PWMU.CO– Hari terakhir hidup Rasulullah mulai pemakaman sehari setelah baiat Abu Bakar dilantik menjadi khalifah. Rasulullah wafat hari Senin, mulai pemakaman hari Selasa.
Dikisahkan dalam kitab Sirah Nabawi Ibnu Hisyam, saat para sahabat hendak memandikan Rasulullah, mereka berbeda pendapat cara memandikan jenazahnya. Ada yang usul melepas pakaian Nabi sebagaimana biasa melepas pakaian jenazah kaum muslim. Lainnya usul biarkan saja jenazah Nabi tetap dengan pakaiannya.
Lelah berdebat akhirnya semuanya tertidur dalam posisi duduk. Dagu mereka menempel ke dada. Tiba-tiba seseorang tak dikenal dari pojok rumah berseru, ”Hendaklah kalian memandikan jenazah Rasulullah saw tanpa melepas pakaiannya.”
Mereka terbangun. Akhirnya memandikan jenazah Rasulullah lengkap dengan pakaiannya. Menyiramkan air ke atas pakaian dan menggosok badan lewat pakaiannya.
Ali bin Abu Thalib, Abbas bin Abdul Muthalib, Fadhl bin Abbas, Qutsam bin Abbas, Usamah bin Zaid bin Haritsah, dan Syuqran, budak Nabi adalah orang-orang yang memandikan Rasulullah.
Aus bin Khauli, sahabat Nabi dari anshar berkata kepada Ali bin Abu Thalib, ”Demi Allah kami juga berhak terhadap Rasulullah.”
Ali menjawab, “Silakan masuk.” Aus bin Khauli masuk kemudian ikut memandikan Rasulullah. Ali membaringkan jenazah Nabi ke dadanya. Abbas dan Fadhl, anaknya, membolak-balik jenazah Rasulullah.
Usamah bin Zaid dan Syuqran menyediakan gayung berisi air. Ali memandikan tangannya tidak menyentuh langsung jasad Rasulullah karena menggunakan sarung tangan. Ali berkata,”Wahai Rasulullah, betapa harum mewanginya engkau semasa hidup dan setelah wafatmu.”
Selesai dimandikan jenazah Rasulullah dikafani dengan tiga kain. Dua kain produk Shuhari Yaman dan satunya burdah dihiasi katun yang dilipat. Setelah dikafani jenazah Rasulullah dibaringkan di atas ranjang di kamar.
Lokasi Makam di Kamar
Waktu menentukan lokasi makam, kaum muslimin berbeda pendapat lagi. Ada yang usul dimakamkan di masjid. Sahabat lain berpendapat dimakamkan bersama para sahabat yang telah wafat.
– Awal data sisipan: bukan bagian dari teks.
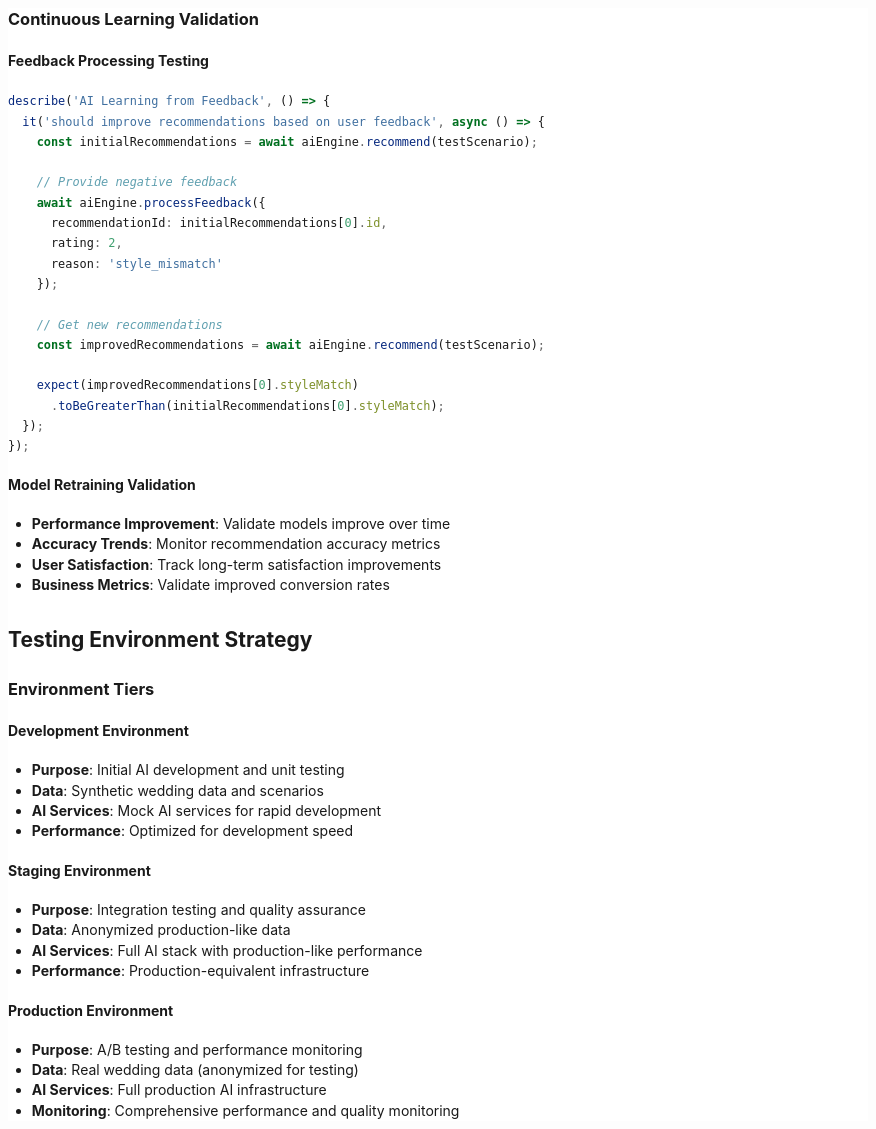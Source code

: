 ### Continuous Learning Validation

#### Feedback Processing Testing
```typescript
describe('AI Learning from Feedback', () => {
  it('should improve recommendations based on user feedback', async () => {
    const initialRecommendations = await aiEngine.recommend(testScenario);
    
    // Provide negative feedback
    await aiEngine.processFeedback({
      recommendationId: initialRecommendations[0].id,
      rating: 2,
      reason: 'style_mismatch'
    });
    
    // Get new recommendations
    const improvedRecommendations = await aiEngine.recommend(testScenario);
    
    expect(improvedRecommendations[0].styleMatch)
      .toBeGreaterThan(initialRecommendations[0].styleMatch);
  });
});
```

#### Model Retraining Validation
- **Performance Improvement**: Validate models improve over time
- **Accuracy Trends**: Monitor recommendation accuracy metrics
- **User Satisfaction**: Track long-term satisfaction improvements
- **Business Metrics**: Validate improved conversion rates

## Testing Environment Strategy

### Environment Tiers

#### Development Environment
- **Purpose**: Initial AI development and unit testing
- **Data**: Synthetic wedding data and scenarios
- **AI Services**: Mock AI services for rapid development
- **Performance**: Optimized for development speed

#### Staging Environment
- **Purpose**: Integration testing and quality assurance
- **Data**: Anonymized production-like data
- **AI Services**: Full AI stack with production-like performance
- **Performance**: Production-equivalent infrastructure

#### Production Environment
- **Purpose**: A/B testing and performance monitoring
- **Data**: Real wedding data (anonymized for testing)
- **AI Services**: Full production AI infrastructure
- **Monitoring**: Comprehensive performance and quality monitoring
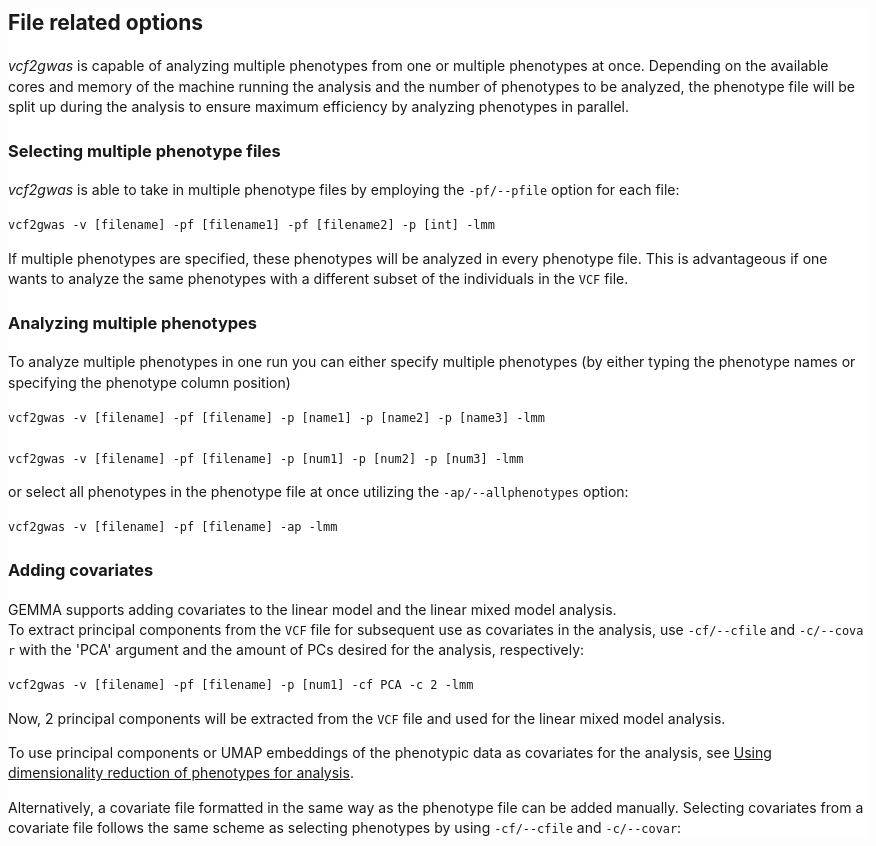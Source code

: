 ## File related options

*vcf2gwas* is capable of analyzing multiple phenotypes from one or multiple phenotypes at once. 
Depending on the available cores and memory of the machine running the analysis and the number of phenotypes to be analyzed, the phenotype file will be split up during the analysis to ensure maximum efficiency by analyzing phenotypes in parallel.

### Selecting multiple phenotype files

*vcf2gwas* is able to take in multiple phenotype files by employing the `-pf/--pfile` option for each file:

```
vcf2gwas -v [filename] -pf [filename1] -pf [filename2] -p [int] -lmm
```

If multiple phenotypes are specified, these phenotypes will be analyzed in every phenotype file.
This is advantageous if one wants to analyze the same phenotypes with a different subset of the individuals in the `VCF` file. 

### Analyzing multiple phenotypes

To analyze multiple phenotypes in one run you can either specify multiple phenotypes (by either typing the phenotype names or specifying the phenotype column position)

```
vcf2gwas -v [filename] -pf [filename] -p [name1] -p [name2] -p [name3] -lmm

vcf2gwas -v [filename] -pf [filename] -p [num1] -p [num2] -p [num3] -lmm
```

or select all phenotypes in the phenotype file at once utilizing the `-ap/--allphenotypes` option:

```
vcf2gwas -v [filename] -pf [filename] -ap -lmm
```

### Adding covariates

GEMMA supports adding covariates to the linear model and the linear mixed model analysis.  
To extract principal components from the `VCF` file for subsequent use as covariates in the analysis, use `-cf/--cfile` and `-c/--covar` with the 'PCA' argument and the amount of PCs desired for the analysis, respectively:

```
vcf2gwas -v [filename] -pf [filename] -p [num1] -cf PCA -c 2 -lmm
```

Now, 2 principal components will be extracted from the `VCF` file and used for the linear mixed model analysis.  

To use principal components or UMAP embeddings of the phenotypic data as covariates for the analysis, see [Using dimensionality reduction of phenotypes for analysis](#using-dimensionality-reduction-of-phenotypes-for-analysis).  

Alternatively, a covariate file formatted in the same way as the phenotype file can be added manually.
Selecting covariates from a covariate file follows the same scheme as selecting phenotypes by using `-cf/--cfile` and `-c/--covar`:
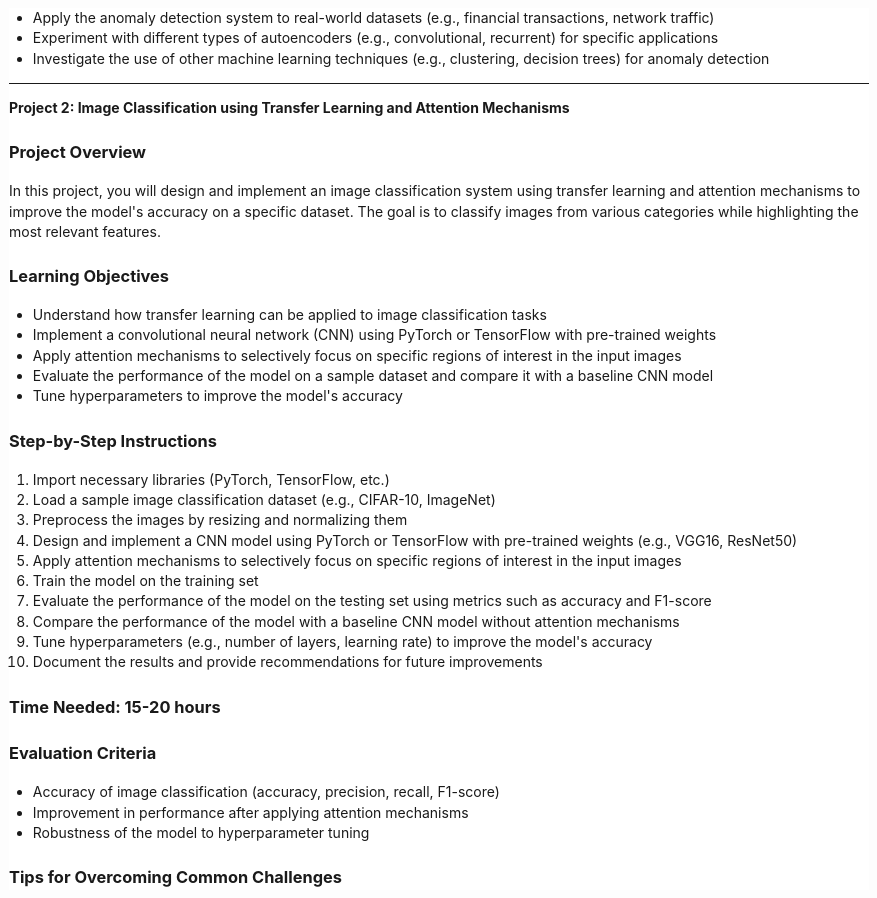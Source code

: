 * Apply the anomaly detection system to real-world datasets (e.g., financial transactions, network traffic)
* Experiment with different types of autoencoders (e.g., convolutional, recurrent) for specific applications
* Investigate the use of other machine learning techniques (e.g., clustering, decision trees) for anomaly detection

---

**Project 2: Image Classification using Transfer Learning and Attention Mechanisms**

### Project Overview

In this project, you will design and implement an image classification system using transfer learning and attention mechanisms to improve the model's accuracy on a specific dataset. The goal is to classify images from various categories while highlighting the most relevant features.

### Learning Objectives

* Understand how transfer learning can be applied to image classification tasks
* Implement a convolutional neural network (CNN) using PyTorch or TensorFlow with pre-trained weights
* Apply attention mechanisms to selectively focus on specific regions of interest in the input images
* Evaluate the performance of the model on a sample dataset and compare it with a baseline CNN model
* Tune hyperparameters to improve the model's accuracy

### Step-by-Step Instructions

1. Import necessary libraries (PyTorch, TensorFlow, etc.)
2. Load a sample image classification dataset (e.g., CIFAR-10, ImageNet)
3. Preprocess the images by resizing and normalizing them
4. Design and implement a CNN model using PyTorch or TensorFlow with pre-trained weights (e.g., VGG16, ResNet50)
5. Apply attention mechanisms to selectively focus on specific regions of interest in the input images
6. Train the model on the training set
7. Evaluate the performance of the model on the testing set using metrics such as accuracy and F1-score
8. Compare the performance of the model with a baseline CNN model without attention mechanisms
9. Tune hyperparameters (e.g., number of layers, learning rate) to improve the model's accuracy
10. Document the results and provide recommendations for future improvements

### Time Needed: 15-20 hours

### Evaluation Criteria

* Accuracy of image classification (accuracy, precision, recall, F1-score)
* Improvement in performance after applying attention mechanisms
* Robustness of the model to hyperparameter tuning

### Tips for Overcoming Common Challenges

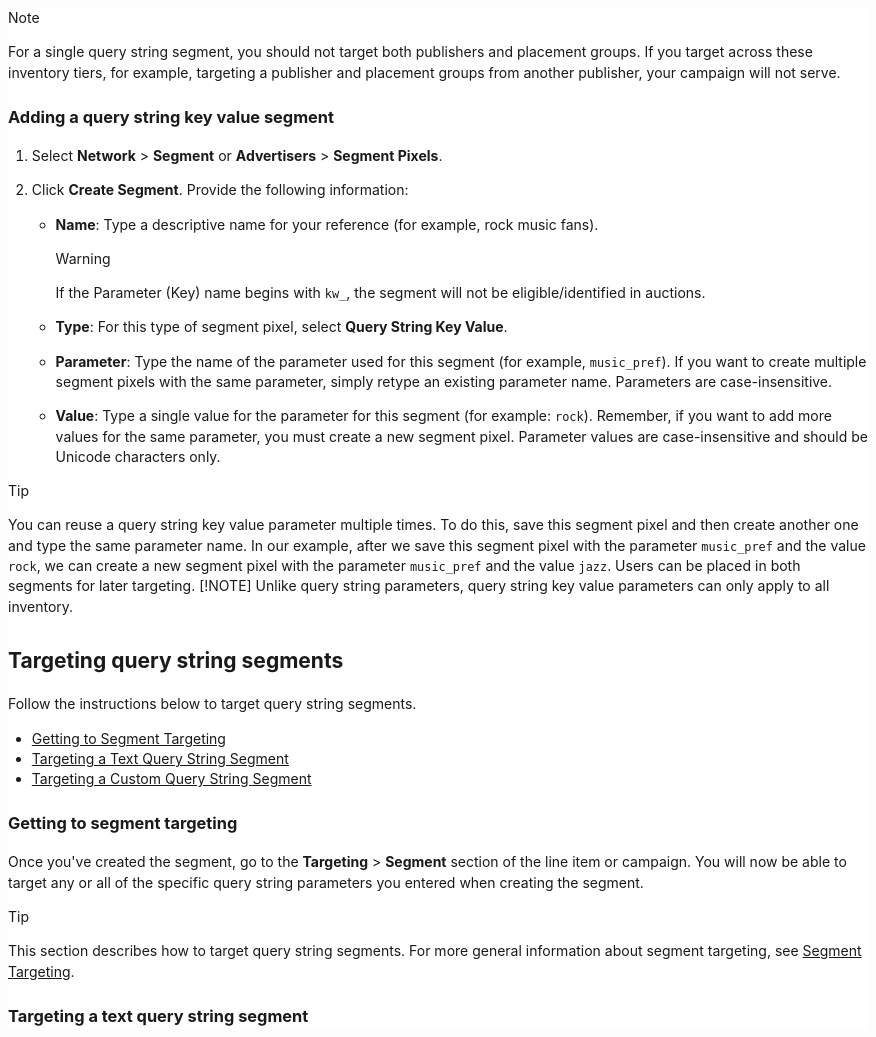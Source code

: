 > [!NOTE]
> For a single query string segment, you should not target both publishers and placement groups. If you target across these inventory tiers, for example, targeting a publisher and placement groups from another publisher, your campaign will not serve.

### Adding a query string key value segment

1. Select **Network** > **Segment** or **Advertisers** > **Segment Pixels**.

1. Click **Create Segment**. Provide the following information:

    - **Name**: Type a descriptive name for your reference (for example, rock music fans).

      > [!WARNING]
      > If the Parameter (Key) name begins with `kw_`, the segment will not be eligible/identified in auctions.

    - **Type**: For this type of segment pixel, select **Query String Key Value**.
    - **Parameter**: Type the name of the parameter used for this segment (for example, `music_pref`). If you want to create multiple segment pixels with the same parameter, simply retype an existing parameter name. Parameters are case-insensitive.
    - **Value**: Type a single value for the parameter for this segment (for example: `rock`). Remember, if you want to add more values for the same parameter, you must create a new segment pixel. Parameter values are case-insensitive and should be Unicode characters only.

> [!TIP]
> You can reuse a query string key value parameter multiple times. To do this, save this segment pixel and then create another one and type the same parameter name. In our example, after we save this segment pixel with the parameter `music_pref` and the value `rock`, we can create a new segment pixel with the parameter `music_pref` and the value `jazz`. Users can be placed in both segments for later targeting.
> [!NOTE]
> Unlike query string parameters, query string key value parameters can only apply to all inventory.

## Targeting query string segments

Follow the instructions below to target query string segments.

- [Getting to Segment Targeting](#getting-to-segment-targeting)
- [Targeting a Text Query String Segment](#targeting-a-text-query-string-segment)
- [Targeting a Custom Query String Segment](#targeting-a-custom-query-string-segment)

### Getting to segment targeting

Once you've created the segment, go to the **Targeting** > **Segment** section of the line item or campaign. You will now be able to target any or all of the specific query string parameters you entered when creating the segment.

> [!TIP]
> This section describes how to target query string segments. For more general information about segment targeting, see [Segment Targeting](segment-targeting.md).

### Targeting a text query string segment
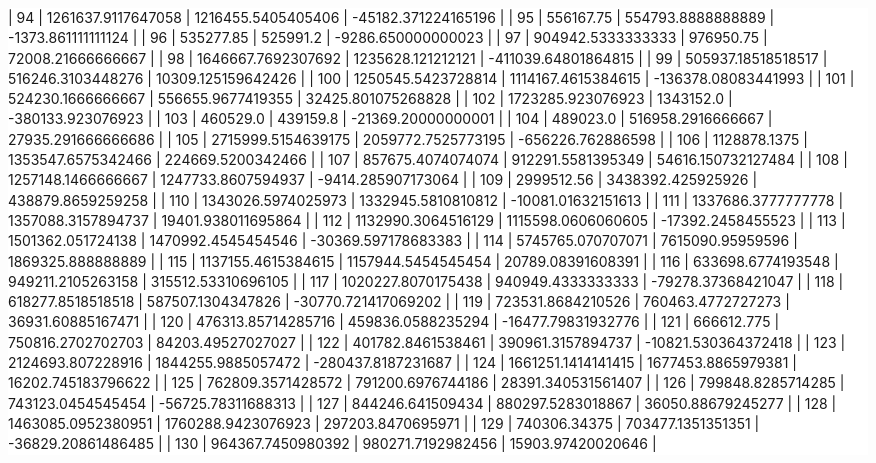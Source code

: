| 94 | 1261637.9117647058 | 1216455.5405405406 | -45182.371224165196 |
| 95 | 556167.75 | 554793.8888888889 | -1373.861111111124 |
| 96 | 535277.85 | 525991.2 | -9286.650000000023 |
| 97 | 904942.5333333333 | 976950.75 | 72008.21666666667 |
| 98 | 1646667.7692307692 | 1235628.121212121 | -411039.64801864815 |
| 99 | 505937.18518518517 | 516246.3103448276 | 10309.125159642426 |
| 100 | 1250545.5423728814 | 1114167.4615384615 | -136378.08083441993 |
| 101 | 524230.1666666667 | 556655.9677419355 | 32425.801075268828 |
| 102 | 1723285.923076923 | 1343152.0 | -380133.923076923 |
| 103 | 460529.0 | 439159.8 | -21369.20000000001 |
| 104 | 489023.0 | 516958.2916666667 | 27935.291666666686 |
| 105 | 2715999.5154639175 | 2059772.7525773195 | -656226.762886598 |
| 106 | 1128878.1375 | 1353547.6575342466 | 224669.5200342466 |
| 107 | 857675.4074074074 | 912291.5581395349 | 54616.150732127484 |
| 108 | 1257148.1466666667 | 1247733.8607594937 | -9414.285907173064 |
| 109 | 2999512.56 | 3438392.425925926 | 438879.8659259258 |
| 110 | 1343026.5974025973 | 1332945.5810810812 | -10081.01632151613 |
| 111 | 1337686.3777777778 | 1357088.3157894737 | 19401.938011695864 |
| 112 | 1132990.3064516129 | 1115598.0606060605 | -17392.2458455523 |
| 113 | 1501362.051724138 | 1470992.4545454546 | -30369.597178683383 |
| 114 | 5745765.070707071 | 7615090.95959596 | 1869325.888888889 |
| 115 | 1137155.4615384615 | 1157944.5454545454 | 20789.08391608391 |
| 116 | 633698.6774193548 | 949211.2105263158 | 315512.53310696105 |
| 117 | 1020227.8070175438 | 940949.4333333333 | -79278.37368421047 |
| 118 | 618277.8518518518 | 587507.1304347826 | -30770.721417069202 |
| 119 | 723531.8684210526 | 760463.4772727273 | 36931.60885167471 |
| 120 | 476313.85714285716 | 459836.0588235294 | -16477.79831932776 |
| 121 | 666612.775 | 750816.2702702703 | 84203.49527027027 |
| 122 | 401782.8461538461 | 390961.3157894737 | -10821.530364372418 |
| 123 | 2124693.807228916 | 1844255.9885057472 | -280437.8187231687 |
| 124 | 1661251.1414141415 | 1677453.8865979381 | 16202.745183796622 |
| 125 | 762809.3571428572 | 791200.6976744186 | 28391.340531561407 |
| 126 | 799848.8285714285 | 743123.0454545454 | -56725.78311688313 |
| 127 | 844246.641509434 | 880297.5283018867 | 36050.88679245277 |
| 128 | 1463085.0952380951 | 1760288.9423076923 | 297203.8470695971 |
| 129 | 740306.34375 | 703477.1351351351 | -36829.20861486485 |
| 130 | 964367.7450980392 | 980271.7192982456 | 15903.97420020646 |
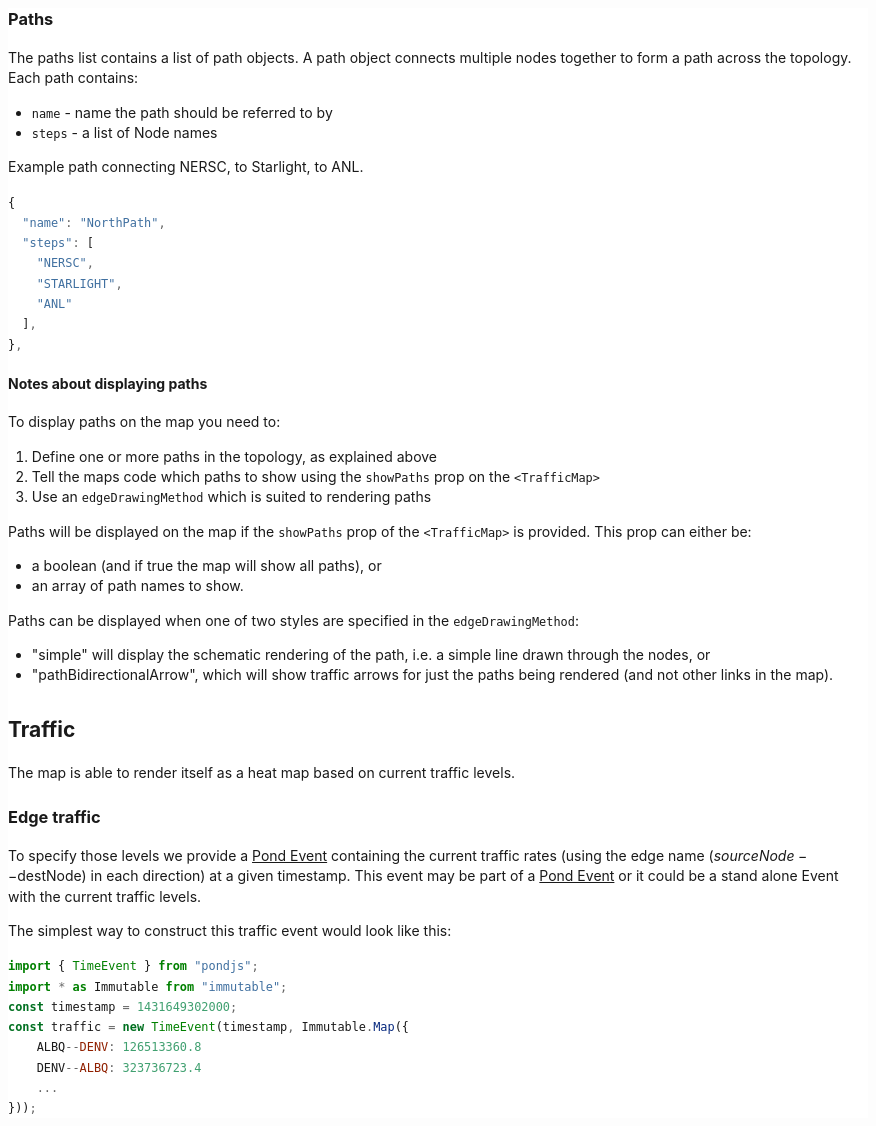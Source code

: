 ### Paths

The paths list contains a list of path objects. A path object connects multiple nodes together to form a path across the topology. Each path contains:

 * `name` - name the path should be referred to by
 * `steps` - a list of Node names

Example path connecting NERSC, to Starlight, to ANL.

```js
{
  "name": "NorthPath",
  "steps": [
    "NERSC",
    "STARLIGHT",
    "ANL"
  ],
},
```

#### Notes about displaying paths

To display paths on the map you need to:
 1. Define one or more paths in the topology, as explained above
 2. Tell the maps code which paths to show using the `showPaths` prop on the `<TrafficMap>`
 3. Use an `edgeDrawingMethod` which is suited to rendering paths

Paths will be displayed on the map if the `showPaths` prop of the `<TrafficMap>` is provided. This prop can either be:
 * a boolean (and if true the map will show all paths), or
 * an array of path names to show.

Paths can be displayed when one of two styles are specified in the `edgeDrawingMethod`:
 * "simple" will display the schematic rendering of the path, i.e. a simple line drawn through the nodes, or
 * "pathBidirectionalArrow", which will show traffic arrows for just the paths being rendered (and not other links in the map).

## Traffic

The map is able to render itself as a heat map based on current traffic levels.

### Edge traffic

To specify those levels we provide a [Pond Event](http://esnet-pondjs.appspot.com/#/event) containing the current traffic rates (using the edge name ($sourceNode--$destNode) in each direction) at a given timestamp. This event may be part of a [Pond Event](http://esnet-pondjs.appspot.com/#/timeseries) or it could be a stand alone Event with the current traffic levels.

The simplest way to construct this traffic event would look like this:

```js
import { TimeEvent } from "pondjs";
import * as Immutable from "immutable";
const timestamp = 1431649302000;
const traffic = new TimeEvent(timestamp, Immutable.Map({
    ALBQ--DENV: 126513360.8
    DENV--ALBQ: 323736723.4
    ...
}));
```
Saat itulah Abu Bakar berkata,”Aku mendengar Rasulullah berkata, jika seorang nabi wafat hendaknya dimakamkan di tempat ia wafat.” Maka ranjang tempat jenazah Rasulullah berbaring diangkat. Di tempat itulah lokasi makam Rasulullah.
Waktu menggali lubangpun ada perbedaan cara Mekkah dan Madinah. Abu Ubaidah bin Al-Jarrah terbiasa menggali dengan galian penduduk Makkah yaitu galian dengan lubang di tengahnya. Sementara Abu Thalhah bin Zaid menggali seperti galian orang-orang Madinah yaitu lahad.
Maka Abbas memanggil kedua sahabat tersebut agar mereka menggali bersama-sama. Disepakati model galian lahad cara Madinah. Saat penggalian sudah memasuki malam hari.
Sambil menunggu galian, shalat jenazah dilakukan bertahap. Pertama, dimulai kaum laki-laki masuk untuk shalat. Setelah selesai, giliran kaum wanita. Setelah itu masuklah anak-anak. Saat itu shalati jenazah dilakukan sendiri-sendiri.
Jenazah Rasulullah mulai dimasukkan liang lahad pada pertengahan malam Rabu. Sahabat-sahabat yang berada di liang lahad menerima penurunan jenazah adalah Ali, Fadhl, Qutsam, dan Syuqran.
Aus bin Khauli kembali minta kepada Ali agar diizinkan ikut turun ke liang lahad. Ali mengizinkan. Ketika jenazah Rasulullah diletakkan di lahadnya, Syuqran memberi alas kain yang sering dipakai Nabi. Syuqran berkata,”Demi Allah, kain ini tidak ada yang memakainya setelah engkau untuk selamanya.”
Hari terakhir hidup Rasulullah telah damai bertemu sang Khaliq. Di makam itu kelak juga dikuburkan jenazah Abu Bakar dan Umar bin Khaththab.